Stored items
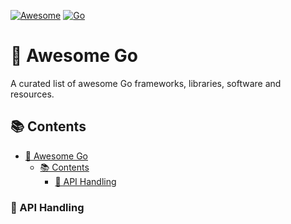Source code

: [![Awesome](https://awesome.re/badge.svg)](https://awesome.re)
[![Go](https://img.shields.io/badge/go-%2300ADD8.svg?style=flat&logo=go&logoColor=white)](https://go.dev)


# 🚀 Awesome Go

A curated list of awesome Go frameworks, libraries, software and resources.

## 📚 Contents
- [🚀 Awesome Go](#-awesome-go)
  - [📚 Contents](#-contents)
    - [🔌 API Handling](#-api-handling)

### 🔌 API Handling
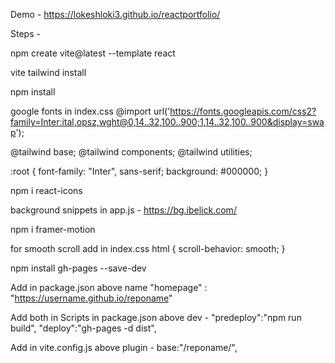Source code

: Demo - https://lokeshloki3.github.io/reactportfolio/
 
Steps -

npm create vite@latest --template react

vite tailwind install

npm install

google fonts in index.css
@import url('https://fonts.googleapis.com/css2?family=Inter:ital,opsz,wght@0,14..32,100..900;1,14..32,100..900&display=swap');

@tailwind base;
@tailwind components;
@tailwind utilities;

:root {
    font-family: "Inter", sans-serif;
    background: #000000;
}

npm i react-icons

background snippets in app.js - https://bg.ibelick.com/

npm i framer-motion

for smooth scroll add in index.css
html {
    scroll-behavior: smooth;
}

npm install gh-pages --save-dev

Add in package.json above name
"homepage" : "https://username.github.io/reponame"

Add both in Scripts in package.json above dev -
"predeploy":"npm run build",
"deploy":"gh-pages -d dist",

Add in vite.config.js above plugin -
base:"/reponame/",
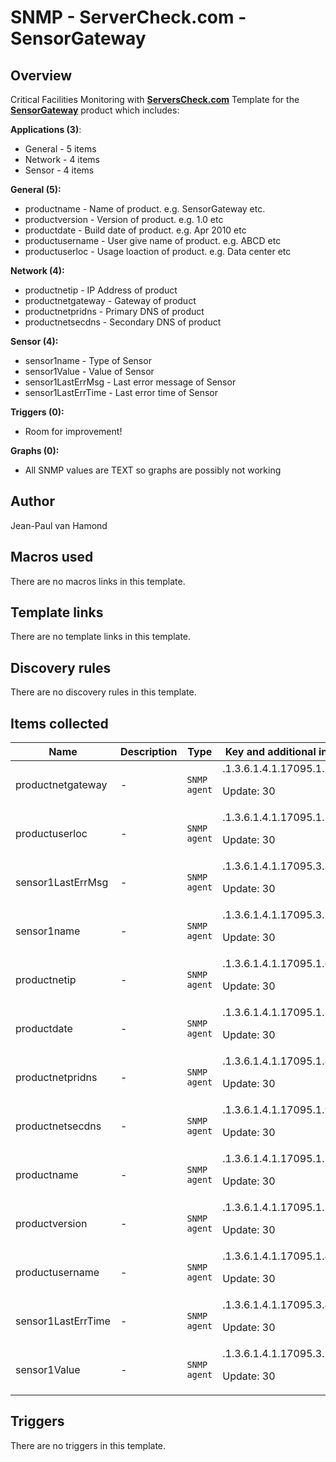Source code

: # SNMP - ServerCheck.com - SensorGateway

## Overview

Critical Facilities Monitoring with **[ServersCheck.com](https://serverscheck.com)** Template for the **[SensorGateway](https://serverscheck.com/sensors/)** product which includes:


**Applications (3)**:


* General - 5 items
* Network - 4 items
* Sensor - 4 items


**General (5):**


* productname - Name of product. e.g. SensorGateway etc.
* productversion - Version of product. e.g. 1.0 etc
* productdate - Build date of product. e.g. Apr 2010 etc
* productusername - User give name of product. e.g. ABCD etc
* productuserloc - Usage loaction of product. e.g. Data center etc


**Network (4):**


* productnetip - IP Address of product
* productnetgateway - Gateway of product
* productnetpridns - Primary DNS of product
* productnetsecdns - Secondary DNS of product


**Sensor (4):**


* sensor1name - Type of Sensor
* sensor1Value - Value of Sensor
* sensor1LastErrMsg - Last error message of Sensor
* sensor1LastErrTime - Last error time of Sensor


**Triggers (0):**


* Room for improvement!


**Graphs (0):**


* All SNMP values are TEXT so graphs are possibly not working


## Author

Jean-Paul van Hamond

## Macros used

There are no macros links in this template.

## Template links

There are no template links in this template.

## Discovery rules

There are no discovery rules in this template.

## Items collected

|Name|Description|Type|Key and additional info|
|----|-----------|----|----|
|productnetgateway|<p>-</p>|`SNMP agent`|.1.3.6.1.4.1.17095.1.7.0<p>Update: 30</p>|
|productuserloc|<p>-</p>|`SNMP agent`|.1.3.6.1.4.1.17095.1.5.0<p>Update: 30</p>|
|sensor1LastErrMsg|<p>-</p>|`SNMP agent`|.1.3.6.1.4.1.17095.3.3.0<p>Update: 30</p>|
|sensor1name|<p>-</p>|`SNMP agent`|.1.3.6.1.4.1.17095.3.1.0<p>Update: 30</p>|
|productnetip|<p>-</p>|`SNMP agent`|.1.3.6.1.4.1.17095.1.6.0<p>Update: 30</p>|
|productdate|<p>-</p>|`SNMP agent`|.1.3.6.1.4.1.17095.1.3.0<p>Update: 30</p>|
|productnetpridns|<p>-</p>|`SNMP agent`|.1.3.6.1.4.1.17095.1.8.0<p>Update: 30</p>|
|productnetsecdns|<p>-</p>|`SNMP agent`|.1.3.6.1.4.1.17095.1.9.0<p>Update: 30</p>|
|productname|<p>-</p>|`SNMP agent`|.1.3.6.1.4.1.17095.1.1.0<p>Update: 30</p>|
|productversion|<p>-</p>|`SNMP agent`|.1.3.6.1.4.1.17095.1.2.0<p>Update: 30</p>|
|productusername|<p>-</p>|`SNMP agent`|.1.3.6.1.4.1.17095.1.4.0<p>Update: 30</p>|
|sensor1LastErrTime|<p>-</p>|`SNMP agent`|.1.3.6.1.4.1.17095.3.4.0<p>Update: 30</p>|
|sensor1Value|<p>-</p>|`SNMP agent`|.1.3.6.1.4.1.17095.3.2.0<p>Update: 30</p>|
## Triggers

There are no triggers in this template.

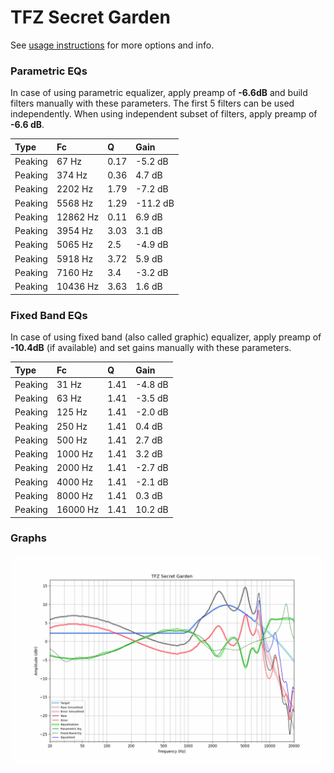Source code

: # TFZ Secret Garden
See [usage instructions](https://github.com/jaakkopasanen/AutoEq#usage) for more options and info.

### Parametric EQs
In case of using parametric equalizer, apply preamp of **-6.6dB** and build filters manually
with these parameters. The first 5 filters can be used independently.
When using independent subset of filters, apply preamp of **-6.6 dB**.

| Type    | Fc       |    Q | Gain     |
|:--------|:---------|:-----|:---------|
| Peaking | 67 Hz    | 0.17 | -5.2 dB  |
| Peaking | 374 Hz   | 0.36 | 4.7 dB   |
| Peaking | 2202 Hz  | 1.79 | -7.2 dB  |
| Peaking | 5568 Hz  | 1.29 | -11.2 dB |
| Peaking | 12862 Hz | 0.11 | 6.9 dB   |
| Peaking | 3954 Hz  | 3.03 | 3.1 dB   |
| Peaking | 5065 Hz  | 2.5  | -4.9 dB  |
| Peaking | 5918 Hz  | 3.72 | 5.9 dB   |
| Peaking | 7160 Hz  | 3.4  | -3.2 dB  |
| Peaking | 10436 Hz | 3.63 | 1.6 dB   |

### Fixed Band EQs
In case of using fixed band (also called graphic) equalizer, apply preamp of **-10.4dB**
(if available) and set gains manually with these parameters.

| Type    | Fc       |    Q | Gain    |
|:--------|:---------|:-----|:--------|
| Peaking | 31 Hz    | 1.41 | -4.8 dB |
| Peaking | 63 Hz    | 1.41 | -3.5 dB |
| Peaking | 125 Hz   | 1.41 | -2.0 dB |
| Peaking | 250 Hz   | 1.41 | 0.4 dB  |
| Peaking | 500 Hz   | 1.41 | 2.7 dB  |
| Peaking | 1000 Hz  | 1.41 | 3.2 dB  |
| Peaking | 2000 Hz  | 1.41 | -2.7 dB |
| Peaking | 4000 Hz  | 1.41 | -2.1 dB |
| Peaking | 8000 Hz  | 1.41 | 0.3 dB  |
| Peaking | 16000 Hz | 1.41 | 10.2 dB |

### Graphs
![](./TFZ%20Secret%20Garden.png)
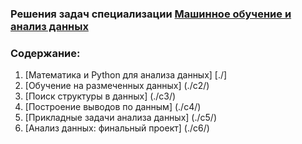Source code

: ### Решения задач специализации [Машинное обучение и анализ данных](https://www.coursera.org/specializations/machine-learning-data-analysis)

### Содержание:

1. [Математика и Python для анализа данных] [./]
2. [Обучение на размеченных данных] (./c2/)
3. [Поиск структуры в данных] (./c3/)
4. [Построение выводов по данным] (./c4/)
5. [Прикладные задачи анализа данных] (./c5/)
6. [Анализ данных: финальный проект] (./c6/)
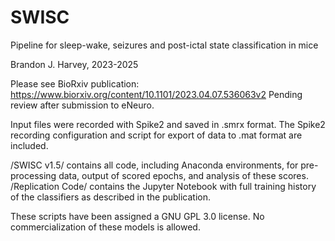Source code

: # SWISC 

Pipeline for sleep-wake, seizures and post-ictal state classification in mice

Brandon J. Harvey, 2023-2025

Please see BioRxiv publication: https://www.biorxiv.org/content/10.1101/2023.04.07.536063v2
Pending review after submission to eNeuro.

Input files were recorded with Spike2 and saved in .smrx format.  The Spike2 recording configuration and script for export of data to .mat format are included. 

/SWISC v1.5/ contains all code, including Anaconda environments, for pre-processing data, output of scored epochs, and analysis of these scores.
/Replication Code/ contains the Jupyter Notebook with full training history of the classifiers as described in the publication.

These scripts have been assigned a GNU GPL 3.0 license.  No commercialization of these models is allowed.


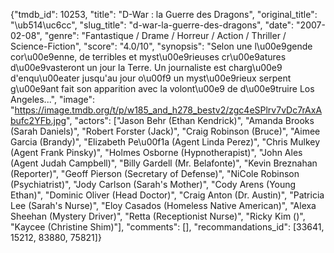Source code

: {"tmdb_id": 10253, "title": "D-War : la Guerre des Dragons", "original_title": "\ub514\uc6cc", "slug_title": "d-war-la-guerre-des-dragons", "date": "2007-02-08", "genre": "Fantastique / Drame / Horreur / Action / Thriller / Science-Fiction", "score": "4.0/10", "synopsis": "Selon une l\u00e9gende cor\u00e9enne, de terribles et myst\u00e9rieuses cr\u00e9atures d\u00e9vasteront un jour la Terre. Un journaliste est charg\u00e9 d'enqu\u00eater jusqu'au jour o\u00f9 un myst\u00e9rieux serpent g\u00e9ant fait son apparition avec la volont\u00e9 de d\u00e9truire Los Angeles...", "image": "https://image.tmdb.org/t/p/w185_and_h278_bestv2/zgc4eSPlrv7vDc7rAxAbufc2YFb.jpg", "actors": ["Jason Behr (Ethan Kendrick)", "Amanda Brooks (Sarah Daniels)", "Robert Forster (Jack)", "Craig Robinson (Bruce)", "Aimee Garcia (Brandy)", "Elizabeth Pe\u00f1a (Agent Linda Perez)", "Chris Mulkey (Agent Frank Pinsky)", "Holmes Osborne (Hypnotherapist)", "John Ales (Agent Judah Campbell)", "Billy Gardell (Mr. Belafonte)", "Kevin Breznahan (Reporter)", "Geoff Pierson (Secretary of Defense)", "NiCole Robinson (Psychiatrist)", "Jody Carlson (Sarah's Mother)", "Cody Arens (Young Ethan)", "Dominic Oliver (Head Doctor)", "Craig Anton (Dr. Austin)", "Patricia Lee (Sarah's Nurse)", "Eloy Casados (Homeless Native American)", "Alexa Sheehan (Mystery Driver)", "Retta (Receptionist Nurse)", "Ricky Kim ()", "Kaycee (Christine Shim)"], "comments": [], "recommandations_id": [33641, 15212, 83880, 75821]}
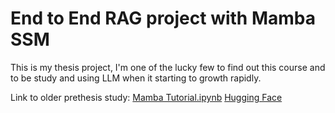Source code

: # End to End RAG project with Mamba SSM

This is my thesis project, I'm one of the lucky few to find out this course and to be study and using LLM when it starting to growth rapidly.

Link to older prethesis study:
[Mamba Tutorial.ipynb](https://colab.research.google.com/drive/1Wq9YWh1p-LPvLxYWYAnnQtenjvFbzMtu?authuser=1#scrollTo=DhMde2FikhwG)
[Hugging Face](https://huggingface.co/tinchung)
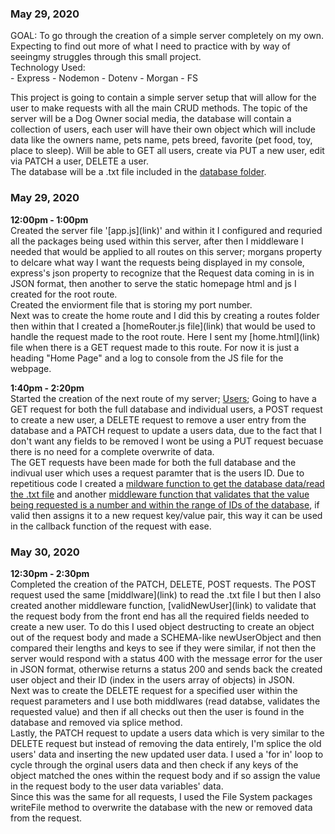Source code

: <h3>May 29, 2020</h3>
GOAL: To go through the creation of a simple server completely on my own. Expecting to find out more of what I need to practice with by way of seeingmy struggles through this small project.<br>
Technology Used:<br>
    - Express
    - Nodemon
    - Dotenv
    - Morgan
    - FS

This project is going to contain a simple server setup that will allow for the user to make requests with all the main CRUD methods. The topic of the server will be a Dog Owner social media, the database will contain a collection of users, each user will have their own object which will include data like the owners name, pets name, pets breed, favorite (pet food, toy, place to sleep). Will be able to GET all users, create via PUT a new user, edit via PATCH a user, DELETE a user.<br>
The database will be a .txt file included in the [database folder](link).

<h3>May 29, 2020</h3>
<b>12:00pm - 1:00pm</b><br>
Created the server file '[app.js](link)' and within it I configured and requried all the packages being used within this server, after then I middleware I needed that would be applied to all routes on this server; morgans property to delcare what way I want the requests being displayed in my console, express's json property to recognize that the Request data coming in is in JSON format, then another to serve the static homepage html and js I created for the root route.<br>
Created the enviorment file that is storing my port number.<br>
Next was to create the home route and I did this by creating a routes folder then within that I created a [homeRouter.js file](link) that would be used to handle the request made to the root route. Here I sent my [home.html](link) file when there is a GET request made to this route. For now it is just a heading "Home Page" and a log to console from the JS file for the webpage.<br>

<b>1:40pm - 2:20pm</b><br>
Started the creation of the next route of my server; [Users](link); Going to have a GET request for both the full database and individual users, a POST request to create a new user, a DELETE request to remove a user entry from the database and a PATCH request to update a users data, due to the fact that I don't want any fields to be removed I wont be using a PUT request becuase there is no need for a complete overwrite of data.<br>
The GET requests have been made for both the full database and the indivual user which uses a request paramter that is the users ID. Due to repetitious code I created a [mildware function to get the database data/read the .txt file](link) and another [middleware function that validates that the value being requested is a number and within the range of IDs of the database](link), if valid then assigns it to a new request key/value pair, this way it can be used in the callback function of the request with ease.

<h3>May 30, 2020</h3>
<b>12:30pm - 2:30pm</b><br>
Completed the creation of the PATCH, DELETE, POST requests. The POST request used the same [middlware](link) to read the .txt file I but then I also created another middleware function, [validNewUser](link) to validate that the request body from the front end has all the required fields needed to create a new user. To do this I used object destructing to create an object out of the request body and made a SCHEMA-like newUserObject and then compared their lengths and keys to see if they were similar, if not then the server would respond with a status 400 with the message error for the user in JSON format, otherwise returns a status 200 and sends back the created user object and their ID (index in the users array of objects) in JSON.<br>
Next was to create the DELETE request for a specified user within the request parameters and I use both middlwares (read databse, validates the requested value) and then if all checks out then the user is found in the database and removed via splice method.<br>
Lastly, the PATCH request to update a users data which is very similar to the DELETE request but instead of removing the data entirely, I'm splice the old users' data and inserting the new updated user data. I used a 'for in' loop to cycle through the orginal users data and then check if any keys of the object matched the ones within the request body and if so assign the value in the request body to the user data variables' data.<br>
Since this was the same for all requests, I used the File System packages writeFile method to overwrite the database with the new or removed data from the request.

> WORK REQUIRED:
Every line from the one with "Lastly, the PATCH" to the end of the records above should be returned exactly, and no other lines.

> RESPONSE FOR THIS EXERCISE:
Lastly, the PATCH request to update a users data which is very similar to the DELETE request but instead of removing the data entirely, I'm splice the old users' data and inserting the new updated user data. I used a 'for in' loop to cycle through the orginal users data and then check if any keys of the object matched the ones within the request body and if so assign the value in the request body to the user data variables' data.<br>
Since this was the same for all requests, I used the File System packages writeFile method to overwrite the database with the new or removed data from the request.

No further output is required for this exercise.